Quelque scandaleuse que soit la conduite d’un État, il n’y a aucune paix
possible si les autres États s’arrogent le droit d’intervenir dans ses affaires
intérieures.
Enfin, le pire en politique est le fanatisme moral, c’est-à-dire
le transfert à l’action politique des principes moraux qu’on s’est donné à soi-même.

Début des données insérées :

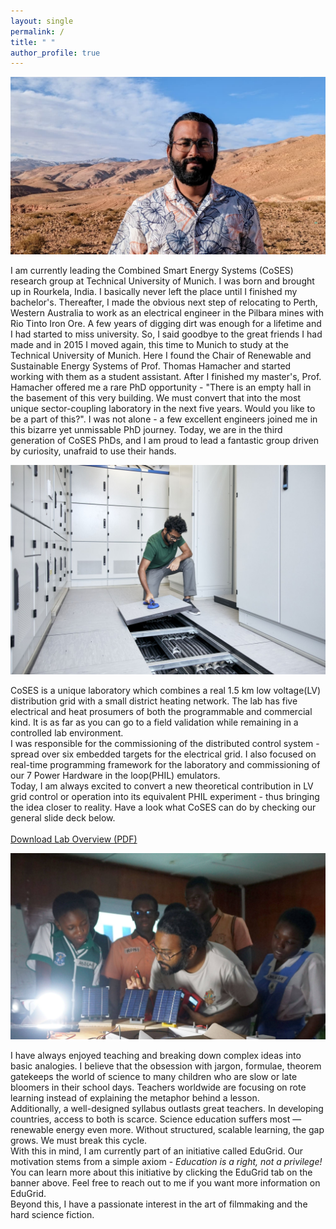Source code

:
 ```yaml
---
layout: single
permalink: /
title: " "
author_profile: true
---
```


<div class="home-section bio-section">

  <div class="profile-image-container">
    <img src="/images/Profile_header.jpeg" alt="A photo of Anurag Mohapatra">
  </div>

  <div class="home-text" style="padding-right: 0;">
    <p>
    I am currently leading the Combined Smart Energy Systems (CoSES) research group at Technical University of Munich. I was born and brought up in Rourkela, India. I basically never left the place until I finished my bachelor's. Thereafter, I made the obvious next step of relocating to Perth, Western Australia to work as an electrical engineer in the Pilbara mines with Rio Tinto Iron Ore. A few years of digging dirt was enough for a lifetime and I had started to miss university. So, I said goodbye to the great friends I had made and in 2015 I moved again, this time to Munich to study at the Technical University of Munich. Here I found the Chair of Renewable and Sustainable Energy Systems of Prof. Thomas Hamacher and started working with them as a student assistant. After I finished my master's, Prof. Hamacher offered me a rare PhD opportunity - "There is an empty hall in the basement of this very building. We must convert that into the most unique sector-coupling laboratory in the next five years. Would you like to be a part of this?". I was not alone - a few excellent engineers joined me in this bizarre yet unmissable PhD journey. Today, we are in the third generation of CoSES PhDs, and I am proud to lead a fantastic group driven by curiosity, unafraid to use their hands.  
	</p>
  </div>
  
</div>


<div class="home-section bio-section">


  <div class="profile-image-container">
    <img src="/images/coses.jpg" alt="A photo of the CoSES Laboratory">
  </div>

  <div class="home-text" style="padding-right: 0;">
    <p>
      CoSES is a unique laboratory which combines a real 1.5 km low voltage(LV) distribution grid with a small district heating network. The lab has five electrical and heat prosumers of both the programmable and commercial kind. It is as far as you can go to a field validation while remaining in a controlled lab environment.
      <br>
      I was responsible for the commissioning of the distributed control system - spread over six embedded targets for the electrical grid. I also focused on real-time programming framework for the laboratory and commissioning of our 7 Power Hardware in the loop(PHIL) emulators. 
	  <br>
	  Today, I am always excited to convert a new theoretical contribution in LV grid control or operation into its equivalent PHIL experiment - thus bringing the idea closer to reality. Have a look what CoSES can do by checking our general slide deck below.
      <br><br>
      <a href="/files/CoSES_Lab_Overview.pdf" class="btn btn--info">Download Lab Overview (PDF)</a>
    </p>
  </div>

</div>


<div class="home-section bio-section">


  <div class="profile-image-container">
    <img src="/images/edugrid.JPG" alt="A photo representing your interests">
  </div>

  <div class="home-text" style="padding-right: 0;">
    <p>
      I have always enjoyed teaching and breaking down complex ideas into basic analogies. I believe that the obsession with jargon, formulae, theorem gatekeeps the world of science to many children who are slow or late bloomers in their school days. Teachers worldwide are focusing on rote learning instead of explaining the metaphor behind a lesson.
      <br>
      Additionally, a well-designed syllabus outlasts great teachers. In developing countries, access to both is scarce. Science education suffers most — renewable energy even more. Without structured, scalable learning, the gap grows. We must break this cycle.
      <br>
      With this in mind, I am currently part of an initiative called EduGrid. Our motivation stems from a simple axiom - <em>Education is a right, not a privilege!</em> 
	  <br>
	  You can learn more about this initiative by clicking the EduGrid tab on the banner above. Feel free to reach out to me if you want more information on EduGrid.
      <br>
      Beyond this, I have a passionate interest in the art of filmmaking and the hard science fiction.
    </p>
  </div>
  
</div>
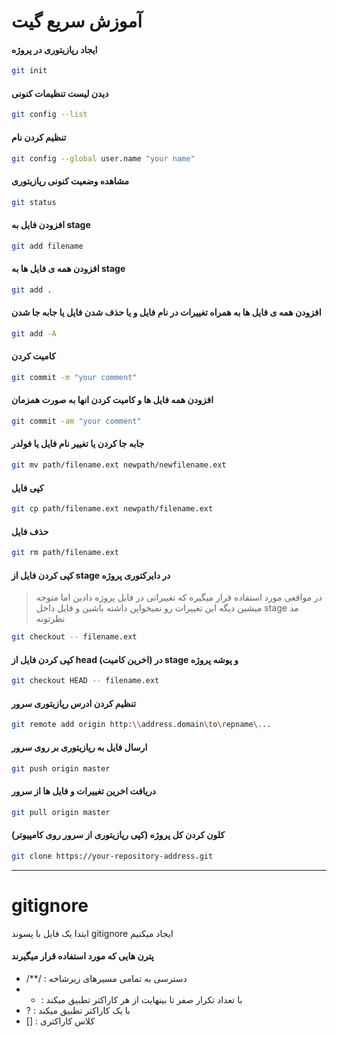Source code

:# آموزش سریع گیت

#### ایجاد رپازیتوری در پروژه

```bash
git init
```

#### دیدن لیست تنظیمات کنونی

```bash
git config --list
```

#### تنظیم کردن نام

```bash
git config --global user.name "your name"
```

#### مشاهده وضعیت کنونی رپازیتوری

```bash
git status
```

#### افزودن فایل به stage

```bash
git add filename
```

#### افزودن همه ی فایل ها به stage

```bash
git add .
```

#### افزودن همه ی فایل ها به همراه تغییرات در نام فایل و یا حذف شدن فایل یا جابه جا شدن

```bash
git add -A
```

#### کامیت کردن

```bash
git commit -m "your comment"
```

#### افزودن همه فایل ها و کامیت کردن انها به صورت همزمان

```bash
git commit -am "your comment"
```

#### جابه جا کردن یا تغییر نام فایل یا فولدر

```bash
git mv path/filename.ext newpath/newfilename.ext
```

#### کپی فایل

```bash
git cp path/filename.ext newpath/filename.ext
```

#### حذف فایل

```bash
git rm path/filename.ext
```

#### کپی کردن فایل از stage در دایرکتوری پروژه

> در مواقعی مورد استفاده قرار میگیره که تغییراتی در فایل پروژه دادین اما متوجه میشین دیگه این تغییرات رو نمیخواین داشته باشین و فایل داخل stage مد نظرتونه

```bash
git checkout -- filename.ext
```

#### کپی کردن فایل از head (اخرین کامیت) در stage و پوشه پروژه

```bash
git checkout HEAD -- filename.ext
```

#### تنظیم کردن ادرس رپازیتوری سرور

```bash
git remote add origin http:\\address.domain\to\repname\...
```

#### ارسال فایل به رپازیتوری بر روی سرور

```bash
git push origin master
```

#### دریافت اخرین تغییرات و فایل ها از سرور

```bash
git pull origin master
```

#### کلون کردن کل پروژه (کپی رپازیتوری از سرور روی کامپیوتر)

```bash
git clone https://your-repository-address.git
```

---

# gitignore

ابتدا یک فایل با پسوند gitignore ایجاد میکنیم

#### پترن هایی که مورد استفاده قرار میگیرند

- /**/ :  دسترسی به تمامی مسیرهای زیرشاخه
- * :  با تعداد تکرار صفر تا بینهایت از هر کاراکتر تطبیق میکند
- ? : با یک کاراکتر تطبیق میکند
- [] : کلاس کاراکتری
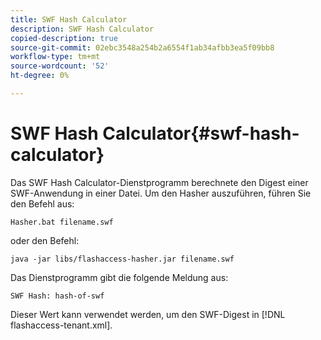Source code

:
 ```yaml
---
title: SWF Hash Calculator
description: SWF Hash Calculator
copied-description: true
source-git-commit: 02ebc3548a254b2a6554f1ab34afbb3ea5f09bb8
workflow-type: tm+mt
source-wordcount: '52'
ht-degree: 0%

---
```


# SWF Hash Calculator{#swf-hash-calculator}

Das SWF Hash Calculator-Dienstprogramm berechnete den Digest einer SWF-Anwendung in einer Datei. Um den Hasher auszuführen, führen Sie den Befehl aus:

```
Hasher.bat filename.swf
```

oder den Befehl:

```
java -jar libs/flashaccess-hasher.jar filename.swf
```

Das Dienstprogramm gibt die folgende Meldung aus:

```
SWF Hash: hash-of-swf
```

Dieser Wert kann verwendet werden, um den SWF-Digest in [!DNL flashaccess-tenant.xml].
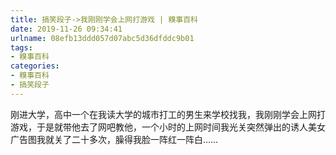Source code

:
 ```yaml
---
title: 搞笑段子->我刚刚学会上网打游戏 | 糗事百科
date: 2019-11-26 09:34:41
urlname: 08efb13ddd057d07abc5d36dfddc9b01
tags: 
- 糗事百科
categories:
- 糗事百科
- 搞笑段子
---
```

刚进大学，高中一个在我读大学的城市打工的男生来学校找我，我刚刚学会上网打游戏，于是就带他去了网吧教他，一个小时的上网时间我光关突然弹出的诱人美女广告图我就关了二十多次，臊得我脸一阵红一阵白……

Tous les régimes de terreur reposent d’abord sur ce fanatisme moral. La belle âme
au gouvernement est généralement une véritable catastrophe. Son narcissisme moral
se repaît du combat contre la barbarie réelle ou supposée. Gouverner, ce n’est
pas vouloir faire régner la vertu ni fabriquer un « homme nouveau » conforme au
« règne des fins » kantien.
Distinguons donc clairement morale et politique. Non pour permettre
à la politique de se vautrer dans l’immoralité, mais pour rétablir la hiérarchie
entre les deux. À bien des égards, la morale est plus importante que la politique
et tous les hommes ont besoin d’une éducation morale, alors que l’éducation
politique est facultative. Il serait tout à fait néfaste de galvauder la morale
dans des opérations politiques toujours plus ou moins douteuses, et tout aussi
néfaste de transformer les gouvernements en tribunaux de la vertu.